Many of us have fought, marched, lobbied, voted, and paid a price to have Black men and women involved in law enforcement at every level. In many cities Blacks are involved in law enforcement and police departments. After all it was a Black woman Chief of Police in Memphis, who fired the five culprits quickly after this tragedy. She has set a standard. She has shown the police world and our nation what can and should be done when these situations occur. Straight up with the community, not hiding the law breakers and policy forsakers. Her actions let us all know that it does not take six months, a year, or years to deal with the justice so desperately sought by the victim’s family and community. If Black officers can be fired so quickly when the evidence is there so should every white officer when the evidence is there.

Police departments must stop lying and hiding from the truth of the matter at hand.

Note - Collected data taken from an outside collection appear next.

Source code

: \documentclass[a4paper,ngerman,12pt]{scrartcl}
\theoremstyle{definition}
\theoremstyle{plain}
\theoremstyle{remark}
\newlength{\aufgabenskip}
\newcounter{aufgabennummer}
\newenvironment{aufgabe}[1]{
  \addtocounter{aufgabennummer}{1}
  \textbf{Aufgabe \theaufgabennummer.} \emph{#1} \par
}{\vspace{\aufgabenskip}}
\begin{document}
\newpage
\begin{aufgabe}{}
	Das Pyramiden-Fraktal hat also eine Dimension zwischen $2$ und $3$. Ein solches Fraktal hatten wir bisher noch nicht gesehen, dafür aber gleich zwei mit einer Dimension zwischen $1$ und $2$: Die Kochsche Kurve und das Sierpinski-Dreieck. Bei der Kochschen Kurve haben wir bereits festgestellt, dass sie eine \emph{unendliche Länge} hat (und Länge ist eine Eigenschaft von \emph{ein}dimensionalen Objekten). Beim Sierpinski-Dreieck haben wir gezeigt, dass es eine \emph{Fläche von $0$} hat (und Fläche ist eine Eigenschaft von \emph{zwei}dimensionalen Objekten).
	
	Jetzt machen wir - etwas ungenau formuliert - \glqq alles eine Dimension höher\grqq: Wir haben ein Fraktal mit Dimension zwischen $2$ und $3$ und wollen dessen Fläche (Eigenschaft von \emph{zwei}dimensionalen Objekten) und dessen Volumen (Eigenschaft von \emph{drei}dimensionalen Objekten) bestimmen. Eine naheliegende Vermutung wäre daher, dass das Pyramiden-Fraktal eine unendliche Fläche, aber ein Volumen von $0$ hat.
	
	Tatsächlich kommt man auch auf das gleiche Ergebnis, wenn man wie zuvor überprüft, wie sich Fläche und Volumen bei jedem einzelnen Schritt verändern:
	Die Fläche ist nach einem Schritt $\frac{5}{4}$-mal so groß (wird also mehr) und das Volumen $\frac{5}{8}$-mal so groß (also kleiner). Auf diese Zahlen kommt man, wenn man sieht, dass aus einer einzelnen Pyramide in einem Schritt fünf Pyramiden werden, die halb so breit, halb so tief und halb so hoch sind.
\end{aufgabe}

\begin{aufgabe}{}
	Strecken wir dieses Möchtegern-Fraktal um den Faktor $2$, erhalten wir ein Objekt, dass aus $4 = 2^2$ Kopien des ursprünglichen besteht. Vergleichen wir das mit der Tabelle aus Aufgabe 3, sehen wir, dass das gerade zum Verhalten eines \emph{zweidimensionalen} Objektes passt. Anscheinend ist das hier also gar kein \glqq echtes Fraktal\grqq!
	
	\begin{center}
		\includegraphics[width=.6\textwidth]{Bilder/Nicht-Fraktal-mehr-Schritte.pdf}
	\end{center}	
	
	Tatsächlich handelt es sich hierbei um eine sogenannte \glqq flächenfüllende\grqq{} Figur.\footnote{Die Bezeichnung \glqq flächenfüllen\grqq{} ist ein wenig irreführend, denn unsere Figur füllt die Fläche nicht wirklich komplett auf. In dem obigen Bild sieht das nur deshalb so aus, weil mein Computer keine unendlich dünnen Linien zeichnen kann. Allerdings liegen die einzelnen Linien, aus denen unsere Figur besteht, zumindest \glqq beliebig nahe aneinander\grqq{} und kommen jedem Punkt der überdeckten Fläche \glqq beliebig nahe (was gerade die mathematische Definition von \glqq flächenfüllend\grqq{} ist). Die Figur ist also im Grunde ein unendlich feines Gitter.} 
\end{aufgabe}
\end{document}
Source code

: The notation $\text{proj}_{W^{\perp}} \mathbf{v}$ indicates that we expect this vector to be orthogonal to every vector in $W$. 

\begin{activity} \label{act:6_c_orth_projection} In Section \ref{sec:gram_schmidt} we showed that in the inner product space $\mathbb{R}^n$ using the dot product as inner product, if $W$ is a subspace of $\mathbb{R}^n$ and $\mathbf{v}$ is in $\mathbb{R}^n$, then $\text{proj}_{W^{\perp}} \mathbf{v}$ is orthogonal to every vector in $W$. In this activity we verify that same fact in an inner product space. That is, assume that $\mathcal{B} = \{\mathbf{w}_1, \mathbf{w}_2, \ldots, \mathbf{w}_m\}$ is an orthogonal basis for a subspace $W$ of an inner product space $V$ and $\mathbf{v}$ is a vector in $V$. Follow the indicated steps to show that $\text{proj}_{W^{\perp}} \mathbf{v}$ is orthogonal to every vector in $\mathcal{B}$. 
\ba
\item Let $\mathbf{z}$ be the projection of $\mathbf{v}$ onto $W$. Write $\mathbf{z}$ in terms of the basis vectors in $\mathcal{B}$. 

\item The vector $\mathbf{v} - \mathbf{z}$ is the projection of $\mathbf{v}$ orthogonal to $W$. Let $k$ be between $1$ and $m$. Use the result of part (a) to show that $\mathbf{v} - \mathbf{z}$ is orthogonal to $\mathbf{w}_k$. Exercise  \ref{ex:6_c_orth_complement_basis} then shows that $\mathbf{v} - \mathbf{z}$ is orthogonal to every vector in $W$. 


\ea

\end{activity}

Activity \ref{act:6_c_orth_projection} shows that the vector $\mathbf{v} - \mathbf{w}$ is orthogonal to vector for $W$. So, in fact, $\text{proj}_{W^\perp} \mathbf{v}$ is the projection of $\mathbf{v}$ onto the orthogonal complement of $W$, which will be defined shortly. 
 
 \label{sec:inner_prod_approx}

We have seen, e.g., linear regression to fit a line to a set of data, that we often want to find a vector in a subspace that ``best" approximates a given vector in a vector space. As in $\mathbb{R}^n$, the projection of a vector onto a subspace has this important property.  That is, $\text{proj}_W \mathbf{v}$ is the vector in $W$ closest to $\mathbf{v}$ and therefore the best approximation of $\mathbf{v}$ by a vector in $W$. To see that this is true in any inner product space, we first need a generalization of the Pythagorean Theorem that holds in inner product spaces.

Black people are not stupid. It is clear why police use terms like “stop resisting, open your hands, he grabbed for my gun, when they are preparing to file their reports.” It helps their defense and covers up in some cases their bad acts. One could hear it as the Memphis police officers stood around talking among themselves while Tyre Nichols laid dying without aid on the ground.

For good police officers, these phony expressions get in the way of trust and belief in you when your own safety is truly at risk. We know the “now you see it and now you don’t” game. It has been played against Black people down through the centuries all over America. We face more than just a change in police policy. We must have the George Floyd Justice in Policing Act. We must have the John Lewis Voting Rights Advancement Act voted on and signed into law.

Pronouncements of “my heart goes out to the family, let us remember the tragic death of Tyre Nichols, this was too terrible to talk about,” we know all that. Let’s not talk about it. It’s past time to do something to stop it. There must be a change in the culture of American policing. Who does the training of police in America?

Who are the recruits for these departments? Policing is not just Black and white. Quite frankly, it is blue. It is a group mentality and consciousness involving control, submit, and obey. Too often it is rooted in violence and aggression rather than service and protection. Every run does not require a gun. Batons and tasers are not always required use, particularly if it leads to personal abuse. Where are the units for mental illness and de-escalation of violence? Where are the supervisors to make certain we are provided with cause and care at the scene of such tragedies? It is past time for meaningful accountability of police misconduct.

There should be regular evaluations of police officers for both explicit and implicit bias. Not every police officer is bad. Those who are good have a duty and responsibility to help eliminate the abusers and lawbreakers from their ranks, regardless of their color. They should not be rehired. They should be fired, as the Memphis five have been fired along with any others who were part of this unnecessary death. There should be a national database to track and monitor the behavior of police who break the law just like we track and monitor civilians who break the law. Corporations and businesses must follow through on what they committed to do in the community, towards these changes, following the death of George Floyd. We need you to advocate for change in these policies and support political leaders who support change and equity in the law throughout our nation. If we pass a thousand laws on police reforms but don’t work to pass into our present and future generation a new culture, a new way of thinking and acting, all we are doing is simply waiting on the next death by a 21st century lynching. Policing is what you do with a community, not to a community. Silence on these matters is not golden. It emboldens the twin evils of tyranny and treachery. Whether you like it or not, Black Lives Do and Must Matter. America, you have a problem. Does it matter enough for you to fix it?